[Saved entries]
· · · · ·

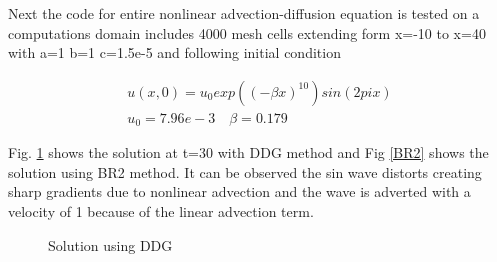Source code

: \documentclass[12pt]{elsarticle}
\begin{document}
\clearpage

Next the code for entire nonlinear advection-diffusion equation is tested on a computations domain includes 4000 mesh cells extending form x=-10 to x=40 with a=1 b=1 c=1.5e-5 and following initial condition

\begin{equation}
\begin{gathered}
u(x,0)=u_0 exp((-\beta x)^10)sin(2pix)\\
u_0=7.96e-3 \quad \beta=0.179
\end{gathered}
\end{equation}

Fig. \ref{DDGsel} shows the solution at t=30 with DDG method and Fig \ref{BR2} shows the solution using BR2 method. It can be observed the sin wave distorts creating sharp gradients due to nonlinear advection and the wave is adverted with a velocity of 1 because of the linear advection term.

\begin{figure}[ht]
\centering
{}
%
%
\caption{Solution using DDG }
\label{DDGsel}
\end{figure}
\end{document}
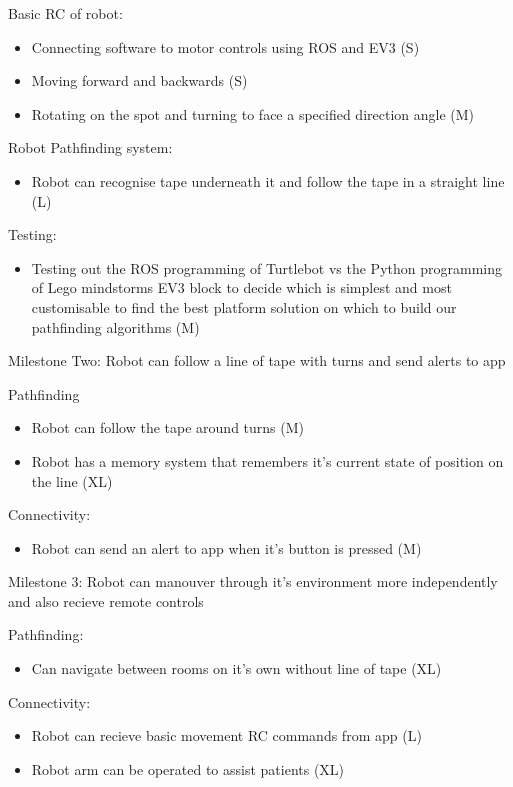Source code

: \documentclass{article}
\begin{document}
Basic RC of robot:
\begin{itemize}
\item Connecting software to motor controls using ROS and EV3 (S)
\item Moving forward and backwards (S)
\item Rotating on the spot and turning to face a specified direction angle (M)
\end{itemize}
Robot Pathfinding system:
\begin{itemize}
\item Robot can recognise tape underneath it and follow the tape in a straight line (L)
\end{itemize}
Testing:
\begin{itemize}
\item Testing out the ROS programming of Turtlebot vs the Python programming of Lego mindstorms EV3 block to decide which is simplest and most customisable to find the best platform solution on which to build our pathfinding algorithms (M)
\end{itemize}

Milestone Two: Robot can follow a line of tape with turns and send alerts to app 

Pathfinding
\begin{itemize}
\item Robot can follow the tape around turns (M)
\item Robot has a memory system that remembers it's current state of position on the line (XL)
\end{itemize}
Connectivity:
\begin{itemize}
\item Robot can send an alert to app when it's button is pressed (M) 
\end{itemize}

Milestone 3: Robot can manouver through it's environment more independently and also recieve remote controls
    
Pathfinding:
\begin{itemize}
\item Can navigate between rooms on it's own without line of tape (XL)
\end{itemize}    
Connectivity:
\begin{itemize}
\item Robot can recieve basic movement RC commands from app (L)
\item Robot arm can be operated to assist patients (XL)   
\end{itemize}
    
\end{document}
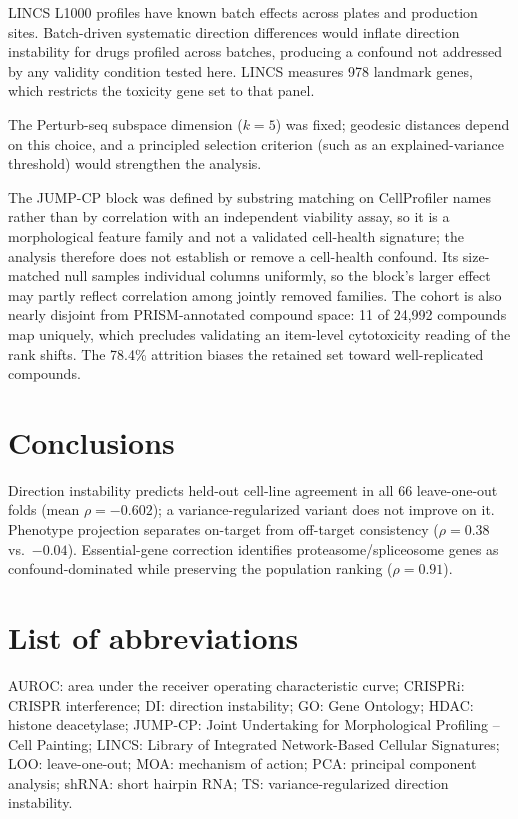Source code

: \documentclass[11pt]{article}
\begin{document}
LINCS L1000 profiles have known batch effects across plates and
production sites. Batch-driven systematic direction differences would
inflate direction instability for drugs profiled across batches,
producing a confound not addressed by any validity condition tested here.
LINCS measures 978 landmark genes, which restricts the toxicity gene set to
that panel.

The Perturb-seq subspace dimension ($k = 5$) was fixed; geodesic
distances depend on this choice, and a principled selection criterion
(such as an explained-variance threshold) would strengthen the analysis.

The JUMP-CP block was defined by substring matching on CellProfiler names
rather than by correlation with an independent viability assay, so it is a
morphological feature family and not a validated cell-health signature; the
analysis therefore does not establish or remove a cell-health confound. Its
size-matched null samples individual columns uniformly, so the block's larger
effect may partly reflect correlation among jointly removed families. The
cohort is also nearly disjoint from PRISM-annotated compound space: 11 of
24{,}992 compounds map uniquely, which precludes validating an item-level
cytotoxicity reading of the rank shifts. The 78.4\% attrition biases the
retained set toward well-replicated compounds.

\section{Conclusions}

Direction instability predicts held-out cell-line agreement in all 66
leave-one-out folds (mean $\rho = -0.602$); a variance-regularized variant
does not improve on it.
Phenotype projection separates on-target from off-target consistency
($\rho = 0.38$ vs.\ $-0.04$). Essential-gene correction identifies
proteasome/spliceosome genes as confound-dominated while preserving the
population ranking ($\rho = 0.91$).

\section*{List of abbreviations}
AUROC: area under the receiver operating characteristic curve;
CRISPRi: CRISPR interference;
DI: direction instability;
GO: Gene Ontology;
HDAC: histone deacetylase;
JUMP-CP: Joint Undertaking for Morphological Profiling -- Cell Painting;
LINCS: Library of Integrated Network-Based Cellular Signatures;
LOO: leave-one-out;
MOA: mechanism of action;
PCA: principal component analysis;
shRNA: short hairpin RNA;
TS: variance-regularized direction instability.
\end{document}
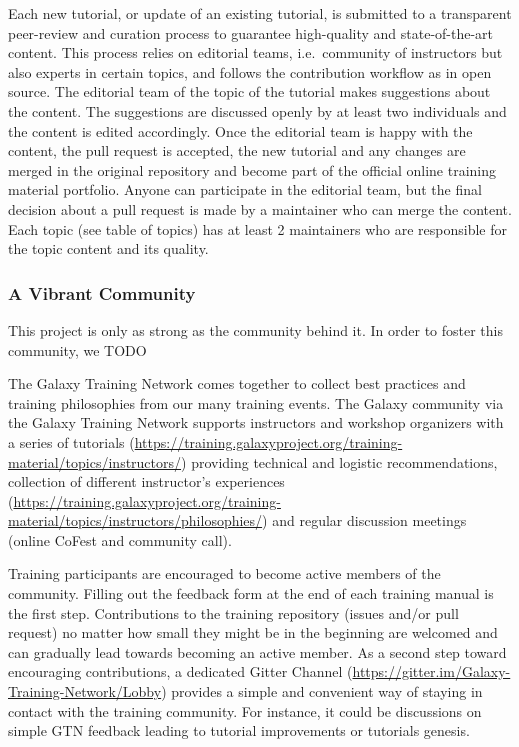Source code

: \documentclass[10pt,letterpaper]{article}
\begin{document}
Each new tutorial, or update of an existing tutorial, is submitted to a transparent peer-review and curation process to guarantee high-quality and state-of-the-art content.
This process relies on editorial teams, i.e.\ community of instructors but also experts in certain topics, and follows the contribution workflow as in open source.
The editorial team of the topic of the tutorial makes suggestions about the content.
The suggestions are discussed openly by at least two individuals and the content is edited accordingly.
Once the editorial team is happy with the content, the pull request is accepted, the new tutorial and any changes are merged in the original repository and become part of the official online training material portfolio.
Anyone can participate in the editorial team, but the final decision about a pull request is made by a maintainer who can merge the content.
Each topic (see table of topics) has at least 2 maintainers who are responsible for the topic content and its quality.

\subsubsection*{A Vibrant Community}
This project is only as strong as the community behind it. In order to foster this community, we TODO

The Galaxy Training Network comes together to collect best practices and training philosophies from our many training events.
The Galaxy community via the Galaxy Training Network supports instructors and workshop organizers with a series of tutorials (\url{https://training.galaxyproject.org/training-material/topics/instructors/}) providing technical and logistic recommendations, collection of different instructor’s experiences (\url{https://training.galaxyproject.org/training-material/topics/instructors/philosophies/}) and regular discussion meetings (online CoFest and community call).

Training participants are encouraged to become active members of the community.
Filling out the feedback form at the end of each training manual is the first step. Contributions to the training repository (issues and/or pull request) no matter how small they might be in the beginning are welcomed and can gradually lead towards becoming an active member.
As a second step toward encouraging contributions, a dedicated Gitter Channel (\url{https://gitter.im/Galaxy-Training-Network/Lobby}) provides a simple and convenient way of staying in contact with the training community.
For instance, it could be discussions on simple GTN feedback leading to tutorial improvements or tutorials genesis.
\end{document}
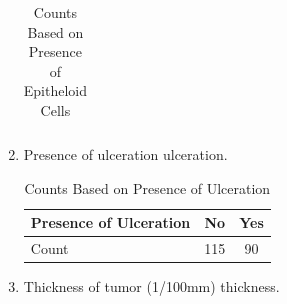 \begin{enumerate}
\begin{table}[h!]
\begin{tabular}{|l|c|c|}
        \hline
    \end{tabular}
    \caption{Counts Based on Presence of Epitheloid Cells}
    \label{tab:epitheloid_cells}
\end{table}
\item Presence of ulceration ulceration. \newline
\begin{table}[h!]
    \centering
    \begin{tabular}{|l|c|c|}
        \hline
        Presence of Ulceration & No & Yes \\
        \hline
        Count & 115 & 90 \\
        \hline
    \end{tabular}
    \caption{Counts Based on Presence of Ulceration}
    \label{tab:ulceration}
\end{table}
\newpage
\item Thickness of tumor (1/100mm) thickness.


\end{enumerate}
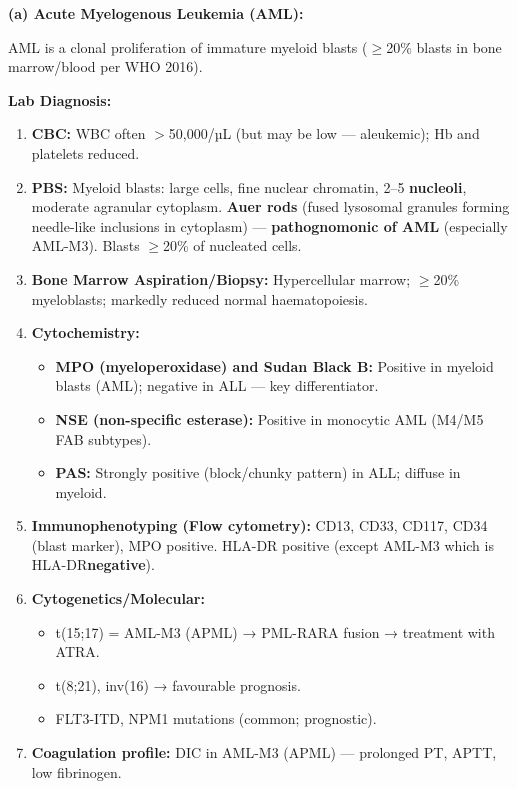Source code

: \documentclass[11pt,a4paper]{article}
\begin{document}
\begin{ansbox}
\textbf{(a) Acute Myelogenous Leukemia (AML):}

AML is a clonal proliferation of immature myeloid blasts ($\geq$20\% blasts in bone marrow/blood per WHO 2016).

\textbf{Lab Diagnosis:}
\begin{enumerate}[leftmargin=*]
    \item \textbf{CBC:} WBC often $>$50,000/µL (but may be low --- aleukemic); Hb and platelets reduced.
    \item \textbf{PBS:} Myeloid blasts: large cells, fine nuclear chromatin, 2--5 \textbf{nucleoli}, moderate agranular cytoplasm. \textbf{Auer rods} (fused lysosomal granules forming needle-like inclusions in cytoplasm) --- \textbf{pathognomonic of AML} (especially AML-M3). Blasts $\geq$20\% of nucleated cells.
    \item \textbf{Bone Marrow Aspiration/Biopsy:} Hypercellular marrow; $\geq$20\% myeloblasts; markedly reduced normal haematopoiesis.
    \item \textbf{Cytochemistry:}
    \begin{itemize}
        \item \textbf{MPO (myeloperoxidase) and Sudan Black B:} Positive in myeloid blasts (AML); negative in ALL --- key differentiator.
        \item \textbf{NSE (non-specific esterase):} Positive in monocytic AML (M4/M5 FAB subtypes).
        \item \textbf{PAS:} Strongly positive (block/chunky pattern) in ALL; diffuse in myeloid.
    \end{itemize}
    \item \textbf{Immunophenotyping (Flow cytometry):} CD13, CD33, CD117, CD34 (blast marker), MPO positive. HLA-DR positive (except AML-M3 which is HLA-DR\textbf{negative}).
    \item \textbf{Cytogenetics/Molecular:}
    \begin{itemize}
        \item t(15;17) = AML-M3 (APML) → PML-RARA fusion → treatment with ATRA.
        \item t(8;21), inv(16) → favourable prognosis.
        \item FLT3-ITD, NPM1 mutations (common; prognostic).
    \end{itemize}
    \item \textbf{Coagulation profile:} DIC in AML-M3 (APML) --- prolonged PT, APTT, low fibrinogen.
\end{enumerate}


\end{ansbox}
\end{document}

· · · · ·

* What you will do *
Beginning with the line above that has "($\rho = 0.38$" and going on through the line that has "The suggestions are", retype every line exactly and add nothing else; drop the pictures.

* Answer space *
($\rho = 0.38$ vs.\ $-0.04$). Essential-gene correction identifies
proteasome/spliceosome genes as confound-dominated while preserving the
population ranking ($\rho = 0.91$).

\section*{List of abbreviations}
AUROC: area under the receiver operating characteristic curve;
CRISPRi: CRISPR interference;
DI: direction instability;
GO: Gene Ontology;
HDAC: histone deacetylase;
JUMP-CP: Joint Undertaking for Morphological Profiling -- Cell Painting;
LINCS: Library of Integrated Network-Based Cellular Signatures;
LOO: leave-one-out;
MOA: mechanism of action;
PCA: principal component analysis;
shRNA: short hairpin RNA;
TS: variance-regularized direction instability.
\end{document}
Source code

: \documentclass[10pt,letterpaper]{article}
\begin{document}
Each new tutorial, or update of an existing tutorial, is submitted to a transparent peer-review and curation process to guarantee high-quality and state-of-the-art content.
This process relies on editorial teams, i.e.\ community of instructors but also experts in certain topics, and follows the contribution workflow as in open source.
The editorial team of the topic of the tutorial makes suggestions about the content.
The suggestions are discussed openly by at least two individuals and the content is edited accordingly.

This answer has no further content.